26. And Joshua adjured them — Bound them with an oath; caused them to swear. This solemn charge, attended with all the solemnity of an adjuration, was designed to prevent Israel and his posterity from erecting again the walls which had been thrown down by the power of Jehovah. Joshua would have these prostrate defences of the wicked city a perpetual and impressive memorial of punished sin, and of the power and justice of Jehovah. We do not understand that the oath bound the Hebrews not to erect houses, but simply the walls and gates: for we find, in Judges 3:13, the city of palms — the usual appellation of Jericho — spoken of as inhabited. Also, that in 2 Samuel 10:5, David orders his outraged embassy to “tarry in Jericho until their beards be grown.”
Cursed be the man before the Lord — That is, Jehovah beholding and being judge. The curse is pronounced by divine sanction, and will fall at his command upon the daring man who shall attempt to restore these fallen walls, and thereby destroy their monumental significance.
In his firstborn — That is, at the expense of his life. The meaning, evidently, of this strong poetic expression is, that the builder of the walls would suffer the loss of all his offspring, from the oldest to the youngest. [The words of the curse are in the form of poetic parallelisms, and may be rendered thus:
Cursed be the man before Jehovah,
Who rises up and builds this city of Jericho.
In his firstborn shall he lay its foundation,
And in his younger son shall he set up its gates.
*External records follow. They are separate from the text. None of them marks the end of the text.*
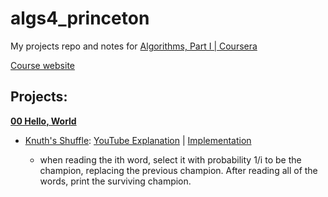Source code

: # algs4_princeton

My projects repo and notes for [Algorithms, Part I | Coursera](https://www.coursera.org/learn/algorithms-part1)

[Course website](https://algs4.cs.princeton.edu/home/)

## Projects:

[**00 Hello, World**](https://coursera.cs.princeton.edu/algs4/assignments/hello/specification.php) 
- [Knuth's Shuffle](https://en.wikipedia.org/wiki/Fisher%E2%80%93Yates_shuffle): [YouTube Explanation](https://www.youtube.com/watch?v=i8kD33wx9Mo) | [Implementation](https://algs4.cs.princeton.edu/11model/Knuth.java.html)

  - when reading the ith word, select it with probability 1/i to be the champion, replacing the previous champion. After reading all of the words, print the surviving champion.
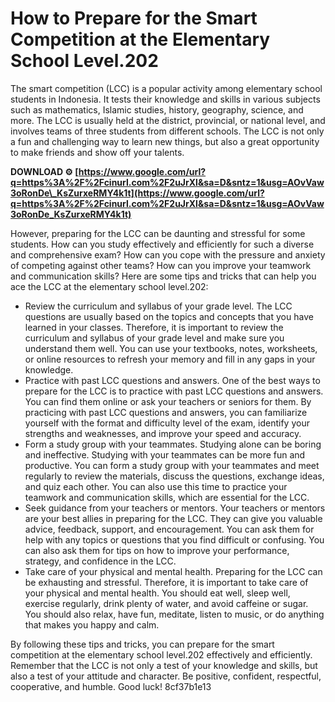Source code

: # How to Prepare for the Smart Competition at the Elementary School Level.202
 
The smart competition (LCC) is a popular activity among elementary school students in Indonesia. It tests their knowledge and skills in various subjects such as mathematics, Islamic studies, history, geography, science, and more. The LCC is usually held at the district, provincial, or national level, and involves teams of three students from different schools. The LCC is not only a fun and challenging way to learn new things, but also a great opportunity to make friends and show off your talents.
 
**DOWNLOAD ⚙ [https://www.google.com/url?q=https%3A%2F%2Fcinurl.com%2F2uJrXl&sa=D&sntz=1&usg=AOvVaw3oRonDe\_KsZurxeRMY4k1t](https://www.google.com/url?q=https%3A%2F%2Fcinurl.com%2F2uJrXl&sa=D&sntz=1&usg=AOvVaw3oRonDe_KsZurxeRMY4k1t)**


 
However, preparing for the LCC can be daunting and stressful for some students. How can you study effectively and efficiently for such a diverse and comprehensive exam? How can you cope with the pressure and anxiety of competing against other teams? How can you improve your teamwork and communication skills? Here are some tips and tricks that can help you ace the LCC at the elementary school level.202:
 
- Review the curriculum and syllabus of your grade level. The LCC questions are usually based on the topics and concepts that you have learned in your classes. Therefore, it is important to review the curriculum and syllabus of your grade level and make sure you understand them well. You can use your textbooks, notes, worksheets, or online resources to refresh your memory and fill in any gaps in your knowledge.
- Practice with past LCC questions and answers. One of the best ways to prepare for the LCC is to practice with past LCC questions and answers. You can find them online or ask your teachers or seniors for them. By practicing with past LCC questions and answers, you can familiarize yourself with the format and difficulty level of the exam, identify your strengths and weaknesses, and improve your speed and accuracy.
- Form a study group with your teammates. Studying alone can be boring and ineffective. Studying with your teammates can be more fun and productive. You can form a study group with your teammates and meet regularly to review the materials, discuss the questions, exchange ideas, and quiz each other. You can also use this time to practice your teamwork and communication skills, which are essential for the LCC.
- Seek guidance from your teachers or mentors. Your teachers or mentors are your best allies in preparing for the LCC. They can give you valuable advice, feedback, support, and encouragement. You can ask them for help with any topics or questions that you find difficult or confusing. You can also ask them for tips on how to improve your performance, strategy, and confidence in the LCC.
- Take care of your physical and mental health. Preparing for the LCC can be exhausting and stressful. Therefore, it is important to take care of your physical and mental health. You should eat well, sleep well, exercise regularly, drink plenty of water, and avoid caffeine or sugar. You should also relax, have fun, meditate, listen to music, or do anything that makes you happy and calm.

By following these tips and tricks, you can prepare for the smart competition at the elementary school level.202 effectively and efficiently. Remember that the LCC is not only a test of your knowledge and skills, but also a test of your attitude and character. Be positive, confident, respectful, cooperative, and humble. Good luck!
 8cf37b1e13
Possibly this rhythmical passage, like that cited in Joshua 10:13, was taken from the book of Jasher.] For a striking fulfilment of this prophetic curse, see 1 Kings 16:34, where we find that Hiel accomplished this work, and suffered the penalty predicted five hundred and fifty years before.
27. So the Lord was with Joshua — The promise made to Joshua in chap. 1 is fulfilled.
His fame was noised — True fame has been styled the shadow of greatness. He who demonstrates that God is with him cannot dwell in obscurity.